The Reporter (Lansdale, PA)

Ford: EVs to be 40% of global sales by 2030

- By Tom Krisher

DETROIT >> Ford expects 40% of its global sales to be battery-electric vehicles by 2030 as it adds billions to what it’s spending to develop them.

The automaker says in a presentati­on for investors Wednesday that it will add about $8 billion to its EV developmen­t spending from this year to 2025. That would bring the total to nearly $20 billion as Ford begins to develop and build batteries in a joint venture with SK Innovation of Korea.

“Today is show, not tell time, for the Ford team,” CEO Jim Farley said at the start of the presentati­on.

Wall Street liked what it heard and shares surged more than 8% to levels not seen in about five years.

Farley said the company’s financial performanc­e hasn’t been acceptable in recent years, but it has accelerate­d its turnaround plan and made progress in the past few quarters. The company is now generating cash flow so it can grow the scale of its electric and commercial vehicle businesses, he said. Ford predicted it would post an 8% pretax profit margin in 2023.

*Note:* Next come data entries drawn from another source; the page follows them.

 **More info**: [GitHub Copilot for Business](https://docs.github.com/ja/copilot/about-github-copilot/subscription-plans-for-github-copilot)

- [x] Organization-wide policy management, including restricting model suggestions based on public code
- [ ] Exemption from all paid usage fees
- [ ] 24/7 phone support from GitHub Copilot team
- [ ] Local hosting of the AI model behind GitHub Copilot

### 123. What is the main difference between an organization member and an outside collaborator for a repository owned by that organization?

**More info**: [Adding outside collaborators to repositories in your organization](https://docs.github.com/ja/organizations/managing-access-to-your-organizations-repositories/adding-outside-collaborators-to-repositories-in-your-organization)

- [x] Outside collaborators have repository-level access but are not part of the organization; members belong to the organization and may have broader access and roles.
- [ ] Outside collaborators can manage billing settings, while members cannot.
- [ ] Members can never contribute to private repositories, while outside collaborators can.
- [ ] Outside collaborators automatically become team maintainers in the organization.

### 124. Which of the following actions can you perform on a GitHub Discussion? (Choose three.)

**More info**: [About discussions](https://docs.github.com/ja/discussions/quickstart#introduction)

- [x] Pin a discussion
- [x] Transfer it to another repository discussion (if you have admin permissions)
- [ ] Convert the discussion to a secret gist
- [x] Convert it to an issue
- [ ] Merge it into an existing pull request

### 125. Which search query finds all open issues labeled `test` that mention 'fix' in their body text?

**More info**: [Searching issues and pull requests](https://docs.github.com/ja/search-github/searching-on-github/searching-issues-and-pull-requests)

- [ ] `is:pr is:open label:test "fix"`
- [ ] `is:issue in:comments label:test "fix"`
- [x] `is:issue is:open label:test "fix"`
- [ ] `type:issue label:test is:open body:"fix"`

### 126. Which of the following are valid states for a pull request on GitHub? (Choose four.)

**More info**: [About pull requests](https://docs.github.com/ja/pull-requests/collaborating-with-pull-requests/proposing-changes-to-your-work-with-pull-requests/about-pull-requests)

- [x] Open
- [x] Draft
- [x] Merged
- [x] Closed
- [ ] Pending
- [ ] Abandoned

The company also announced it would create a separate business called Ford Pro that will focus on commercial and government fleet buyers. It also expects to have about 1 million vehicles capable of getting over-the-internet software updates by the end of this year. Ford says it will have more vehicles capable of this than Tesla by July of 2022.

In the U.S., Ford’s largest market, electric vehicles are only 1.2% of Ford’s sales through April. Ford currently offers only one all-electric vehicle, the Mustang Mach-E SUV, but by next spring it will have an all-electric F-150 pickup and a battery powered Transit big commercial van on the roads. The company said 70,000 customers have put down $100 deposits to reserve an electric F-150 in the week since it was unveiled. Ford’s F-Series pickup is the top-selling vehicle in the U.S.

Ford said it plans a new reardrive, all-wheel-drive electric vehicle architectu­re to bring a new generation of high-sales vehicles, including an electric Ford Explorer SUV and other larger SUVs with two and three rows of seats.

The company also plans additional cargo vans and pickup trucks from the new architectu­re, and it expects one third of pickup truck sales to be fully electric by 2030, said Hau Thai-Tang, the company’s product developmen­t chief.

Ford also will use small-vehicle modular architectu­re from partner Volkswagen to bring small and midsize electric vehicles to Europe, where demand for smaller vehicles is higher, ThaiTang said.